ブルーに生まれついて


実在した伝説のジャズプレイヤー、チェット・ベイカーの半生を描いた伝記映画。

あの時代のバンドマンはドラッグが日常茶飯事だったと聞いたことがある。ジャズの世界でも麻薬で身を滅ぼした者は多く、チェット・ベイカーもヘロイン依存から最後まで抜け出すことはできなかった

しかし、チェットは最後まで音楽を辞めなかった。ジャズマンであり続けようとした。普通の常識で考えたらチェットみたいな人間はどうしようもないダメ人間の部類に入ってしまうだろう。
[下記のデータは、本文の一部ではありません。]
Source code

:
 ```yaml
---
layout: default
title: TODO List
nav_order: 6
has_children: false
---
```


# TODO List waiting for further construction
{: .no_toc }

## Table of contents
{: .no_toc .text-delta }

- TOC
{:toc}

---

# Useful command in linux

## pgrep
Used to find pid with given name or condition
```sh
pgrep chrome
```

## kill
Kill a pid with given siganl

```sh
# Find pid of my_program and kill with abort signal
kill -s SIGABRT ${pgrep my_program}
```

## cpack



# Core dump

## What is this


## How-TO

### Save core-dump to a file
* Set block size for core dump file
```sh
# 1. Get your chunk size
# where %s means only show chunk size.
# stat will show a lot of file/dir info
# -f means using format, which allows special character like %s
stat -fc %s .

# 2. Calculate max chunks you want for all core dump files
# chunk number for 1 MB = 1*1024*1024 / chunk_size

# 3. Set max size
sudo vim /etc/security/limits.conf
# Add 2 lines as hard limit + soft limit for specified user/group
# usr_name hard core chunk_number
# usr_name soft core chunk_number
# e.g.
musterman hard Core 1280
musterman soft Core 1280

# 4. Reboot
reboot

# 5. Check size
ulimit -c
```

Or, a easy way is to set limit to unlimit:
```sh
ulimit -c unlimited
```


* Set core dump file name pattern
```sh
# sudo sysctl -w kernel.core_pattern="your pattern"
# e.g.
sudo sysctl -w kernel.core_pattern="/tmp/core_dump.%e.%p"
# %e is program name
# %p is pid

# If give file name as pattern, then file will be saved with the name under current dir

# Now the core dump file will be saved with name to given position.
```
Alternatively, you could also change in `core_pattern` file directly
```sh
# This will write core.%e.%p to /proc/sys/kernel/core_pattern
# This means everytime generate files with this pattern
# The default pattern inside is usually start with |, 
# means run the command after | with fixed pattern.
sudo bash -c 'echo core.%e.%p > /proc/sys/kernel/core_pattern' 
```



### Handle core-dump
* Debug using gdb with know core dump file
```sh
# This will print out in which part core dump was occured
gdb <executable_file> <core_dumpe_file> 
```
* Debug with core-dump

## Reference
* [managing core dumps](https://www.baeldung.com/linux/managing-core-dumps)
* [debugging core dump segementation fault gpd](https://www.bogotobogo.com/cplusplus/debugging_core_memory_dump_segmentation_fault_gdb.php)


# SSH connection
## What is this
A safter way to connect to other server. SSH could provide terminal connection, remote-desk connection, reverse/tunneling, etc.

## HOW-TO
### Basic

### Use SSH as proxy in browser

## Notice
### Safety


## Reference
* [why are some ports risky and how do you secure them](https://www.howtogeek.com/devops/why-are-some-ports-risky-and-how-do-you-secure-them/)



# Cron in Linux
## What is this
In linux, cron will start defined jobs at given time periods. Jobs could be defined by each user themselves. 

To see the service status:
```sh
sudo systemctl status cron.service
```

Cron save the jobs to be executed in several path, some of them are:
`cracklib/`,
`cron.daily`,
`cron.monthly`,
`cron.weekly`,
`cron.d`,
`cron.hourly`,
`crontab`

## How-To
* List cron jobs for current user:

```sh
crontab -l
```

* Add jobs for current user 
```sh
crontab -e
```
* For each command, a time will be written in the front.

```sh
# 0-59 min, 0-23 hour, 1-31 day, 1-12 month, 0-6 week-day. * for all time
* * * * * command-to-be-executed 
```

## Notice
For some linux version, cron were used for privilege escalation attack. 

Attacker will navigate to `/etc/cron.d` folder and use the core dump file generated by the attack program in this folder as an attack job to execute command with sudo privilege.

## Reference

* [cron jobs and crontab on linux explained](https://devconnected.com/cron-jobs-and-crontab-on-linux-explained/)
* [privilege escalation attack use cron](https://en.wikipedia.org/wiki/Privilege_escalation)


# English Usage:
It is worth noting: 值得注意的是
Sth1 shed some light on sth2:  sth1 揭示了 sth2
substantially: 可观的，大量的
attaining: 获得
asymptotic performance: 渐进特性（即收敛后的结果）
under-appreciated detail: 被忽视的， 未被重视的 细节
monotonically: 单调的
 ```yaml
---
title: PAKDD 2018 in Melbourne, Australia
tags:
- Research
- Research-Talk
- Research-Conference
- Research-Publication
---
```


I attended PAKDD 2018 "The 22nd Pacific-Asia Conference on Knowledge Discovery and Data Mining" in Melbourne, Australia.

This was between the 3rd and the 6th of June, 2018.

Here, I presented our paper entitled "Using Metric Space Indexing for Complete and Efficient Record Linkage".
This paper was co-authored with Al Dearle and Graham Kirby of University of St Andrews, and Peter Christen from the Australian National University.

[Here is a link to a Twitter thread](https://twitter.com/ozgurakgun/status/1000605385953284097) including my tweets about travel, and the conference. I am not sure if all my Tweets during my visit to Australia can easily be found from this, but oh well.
でも、ぼくはチェットの人生を否定することはできないし彼のトランペットも歌も本当に美しいと思う


初めてチェットの歌を聴いた時は鳥肌が立ちそうなくらい魅了されました。善と悪とか、男と女とか、そういう二元性を超越したエネルギーをチェットは持っていたのでしょうか

破滅的な生き方を選んだ人だけど、すごくカッコイイんですよね。もしも、ドラッグに手を出さなかったら今頃はマイルス・デイビスと並ぶくらいの大物として語られていたのかもしれない

でも、もしもドラッグをやっていなかったらこの映画は生まれなかっただろうしチェットの退廃的な深みのようなエッセンスが彼の音楽に現れることもなかったかもしれない

切なくも美しい、夜の化身、チェット・ベイカー。イーサン・ホークの演技も素晴らしいです。この映画に出会えてよかった。